Are you a writer? Do you care about your writing?

Are you satisfied to publish your work for the world to see, when the quality of your writing is less than perfect? Sadly, some writers don’t care, but believe me, readers care.

Not many writers have flawless manuscripts.  Creativity and the mechanics of writing don’t always go together. Working with a good copy-editor  is essential.

I am a writer and a copy-editor–a good one, I think–and still, before I publish anything, I have another writer read my work and then I hire a copy-editor to read it again. I am always amazed at what they find.

I could read my own words over ten times and not see a mistake, but when I read someone else’s words, any mistakes would leap off the page at me. Why is that?

An author knows what their sentences are going to say. Our brain tricks us into thinking that those words are there, and, especially if we are reading silently, we tend to gloss over errors. When reading someone else’s work, we don’t know what is coming, so we see the mistakes more easily.

Why should you care if your writing is perfect or not?

Readers buy books expecting quality for the money they pay. As a writer, it is your obligation to give them your best.  It is a matter of pride and reputation. Do you want to be known as a good writer, or a sloppy one? Do you only want to publish a “one-hit wonder” and never write again? Would you want people to “wonder” why you bothered to publish that carelessly written “one hit”?

I’ve heard many readers say, “When I see one mistake, okay, I can overlook it, but when there is another and another, I lose track of the story and find myself just looking for that next mistake.” What a horrible thing for someone to say about your book. But so true!

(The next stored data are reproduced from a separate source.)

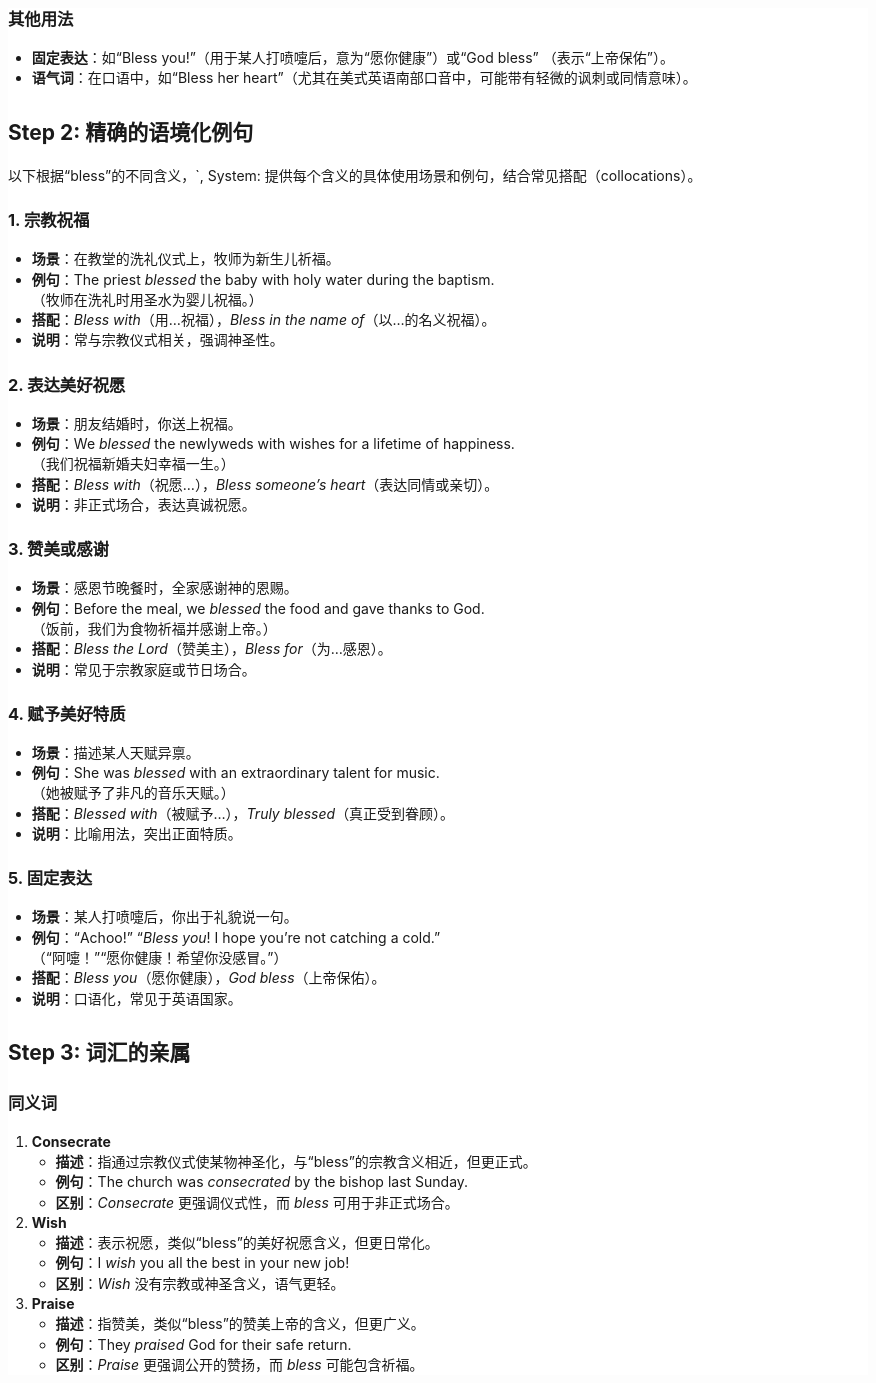### 其他用法
- **固定表达**：如“Bless you!”（用于某人打喷嚏后，意为“愿你健康”）或“God bless” （表示“上帝保佑”）。
- **语气词**：在口语中，如“Bless her heart”（尤其在美式英语南部口音中，可能带有轻微的讽刺或同情意味）。

## Step 2: 精确的语境化例句

以下根据“bless”的不同含义，`,
System: 提供每个含义的具体使用场景和例句，结合常见搭配（collocations）。

### 1. 宗教祝福
- **场景**：在教堂的洗礼仪式上，牧师为新生儿祈福。
- **例句**：The priest *blessed* the baby with holy water during the baptism.  
  （牧师在洗礼时用圣水为婴儿祝福。）
- **搭配**：*Bless with*（用…祝福），*Bless in the name of*（以…的名义祝福）。
- **说明**：常与宗教仪式相关，强调神圣性。

### 2. 表达美好祝愿
- **场景**：朋友结婚时，你送上祝福。
- **例句**：We *blessed* the newlyweds with wishes for a lifetime of happiness.  
  （我们祝福新婚夫妇幸福一生。）
- **搭配**：*Bless with*（祝愿…），*Bless someone’s heart*（表达同情或亲切）。
- **说明**：非正式场合，表达真诚祝愿。

### 3. 赞美或感谢
- **场景**：感恩节晚餐时，全家感谢神的恩赐。
- **例句**：Before the meal, we *blessed* the food and gave thanks to God.  
  （饭前，我们为食物祈福并感谢上帝。）
- **搭配**：*Bless the Lord*（赞美主），*Bless for*（为…感恩）。
- **说明**：常见于宗教家庭或节日场合。

### 4. 赋予美好特质
- **场景**：描述某人天赋异禀。
- **例句**：She was *blessed* with an extraordinary talent for music.  
  （她被赋予了非凡的音乐天赋。）
- **搭配**：*Blessed with*（被赋予…），*Truly blessed*（真正受到眷顾）。
- **说明**：比喻用法，突出正面特质。

### 5. 固定表达
- **场景**：某人打喷嚏后，你出于礼貌说一句。
- **例句**：“Achoo!” “*Bless you*! I hope you’re not catching a cold.”  
  （“阿嚏！”“愿你健康！希望你没感冒。”）
- **搭配**：*Bless you*（愿你健康），*God bless*（上帝保佑）。
- **说明**：口语化，常见于英语国家。

## Step 3: 词汇的亲属

### 同义词
1. **Consecrate**  
   - **描述**：指通过宗教仪式使某物神圣化，与“bless”的宗教含义相近，但更正式。  
   - **例句**：The church was *consecrated* by the bishop last Sunday.  
   - **区别**：*Consecrate* 更强调仪式性，而 *bless* 可用于非正式场合。
2. **Wish**  
   - **描述**：表示祝愿，类似“bless”的美好祝愿含义，但更日常化。  
   - **例句**：I *wish* you all the best in your new job!  
   - **区别**：*Wish* 没有宗教或神圣含义，语气更轻。
3. **Praise**  
   - **描述**：指赞美，类似“bless”的赞美上帝的含义，但更广义。  
   - **例句**：They *praised* God for their safe return.  
   - **区别**：*Praise* 更强调公开的赞扬，而 *bless* 可能包含祈福。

When I skim over the first few pages of a book to see if I want to read it, I usually find bits of dialogue to see how that is written. If it has complicated dialogue tags, such as “inquired, responded, answered, replied, questioned,” and “shouted,” instead of “said” and “asked,” I move on to look for another book. Dialogue tags should be like punctuation–important, but not “in your face.”

I look for correct usage of ordinary words such as “its, it’s, your, you’re, their, there,” and “they’re.” I look for incorrect capitalization of “mom, dad, spring, summer, fall, winter, north, south, east, west, sir, madam, heaven, hell,” and many other words. (Note that “Mom and Dad” would be capitalized, but “my mom and my dad” would not be.)

In a short sample of writing, I can usually tell whether the work has been copy-edited or not.

Yes, it costs to have work copy-edited, but the price is not unreasonable. Your reputation hangs on the quality of your writing, and once the work is cleaned up, it will stay that way forever. Unedited work also stays that way and your damaged reputation as a careless writer could follow you around forever too.

Copy-editors  do much more than correct those examples I’ve given. They will check:

  • your sentences for balance to make sure your verbs match the subject
  • if you’ve omitted or repeated words or information
  • grammar
  • punctuation
  • spelling, including homonyms
  • hyphenation
  • capitalization
  • extra spaces
  • verb tense and usage, especially for problem verbs such as “lie, lay, laid, lain”
  • point-of-view errors
  • clichés, and many other errors you may have inadvertently made.